He cut across the lawn to the front of Fanshawe’s house. He looked for Priscilla’s small Fiat and his heart leapt when he saw its rear poking out of the garage to the right of the house. She was at home then, he thought, unless Dalmire had taken her golfing. Self-consciously he adjusted the knot of his tie.

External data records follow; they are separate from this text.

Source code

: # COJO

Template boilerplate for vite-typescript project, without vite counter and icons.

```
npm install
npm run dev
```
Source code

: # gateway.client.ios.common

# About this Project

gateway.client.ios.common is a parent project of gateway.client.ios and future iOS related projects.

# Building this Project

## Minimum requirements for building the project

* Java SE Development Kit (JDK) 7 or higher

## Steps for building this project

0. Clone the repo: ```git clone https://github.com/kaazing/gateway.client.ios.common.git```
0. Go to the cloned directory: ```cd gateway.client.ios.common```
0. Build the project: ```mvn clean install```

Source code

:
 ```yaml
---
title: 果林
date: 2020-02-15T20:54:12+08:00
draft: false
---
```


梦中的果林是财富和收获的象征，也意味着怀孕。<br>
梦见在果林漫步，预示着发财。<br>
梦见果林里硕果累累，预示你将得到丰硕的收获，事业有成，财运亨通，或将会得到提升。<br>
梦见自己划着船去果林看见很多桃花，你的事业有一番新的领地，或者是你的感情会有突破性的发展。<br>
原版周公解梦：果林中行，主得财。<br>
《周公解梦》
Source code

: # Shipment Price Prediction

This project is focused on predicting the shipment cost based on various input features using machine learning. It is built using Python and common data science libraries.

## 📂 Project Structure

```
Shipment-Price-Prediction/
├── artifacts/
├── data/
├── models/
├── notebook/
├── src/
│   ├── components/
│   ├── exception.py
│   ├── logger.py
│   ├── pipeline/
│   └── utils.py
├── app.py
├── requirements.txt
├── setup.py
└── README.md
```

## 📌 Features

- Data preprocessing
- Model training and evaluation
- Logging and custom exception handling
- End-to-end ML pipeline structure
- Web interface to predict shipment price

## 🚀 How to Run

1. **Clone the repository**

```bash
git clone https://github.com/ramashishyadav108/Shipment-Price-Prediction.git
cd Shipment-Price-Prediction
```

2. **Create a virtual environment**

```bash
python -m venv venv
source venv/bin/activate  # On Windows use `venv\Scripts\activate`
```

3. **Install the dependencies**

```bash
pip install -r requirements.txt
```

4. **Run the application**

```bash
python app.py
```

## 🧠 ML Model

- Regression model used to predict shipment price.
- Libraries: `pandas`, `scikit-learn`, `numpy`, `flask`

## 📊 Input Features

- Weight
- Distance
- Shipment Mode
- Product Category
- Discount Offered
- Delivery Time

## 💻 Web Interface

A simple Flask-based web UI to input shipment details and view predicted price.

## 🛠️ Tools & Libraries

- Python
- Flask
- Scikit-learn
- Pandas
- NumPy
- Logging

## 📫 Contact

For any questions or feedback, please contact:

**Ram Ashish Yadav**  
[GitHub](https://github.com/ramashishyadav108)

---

The Deputy High Commissioner’s residence in Nkong-samba was an imposing two-storeyed building. There was a porticoed entrance above steps which led up to a long stoop with a row of French windows running the length of it. Inside were high-ceilinged airy reception rooms, and the back of the house looked down upon one of the more select suburbs to the south-east of Nkongsamba. The sun was about to sink into the thunder clouds to the west and was casting dramatic beams onto the whitewashed façade.

Morgan was on the point of climbing up the steps when Fanshawe leaned over the stoop balustrade. He was wearing a lurid blue Chinese shirt with a round collar that was dotted with purple ideograms.

‘Evening, Morgan,’ he said briskly. ‘Anything I can do?’

Obviously he knew nothing of his wife’s phone call. This was a bad sign, Morgan felt worry tremors shiver through his body.

‘Chloe…Mrs Fanshawe asked me to look in,’ he explained.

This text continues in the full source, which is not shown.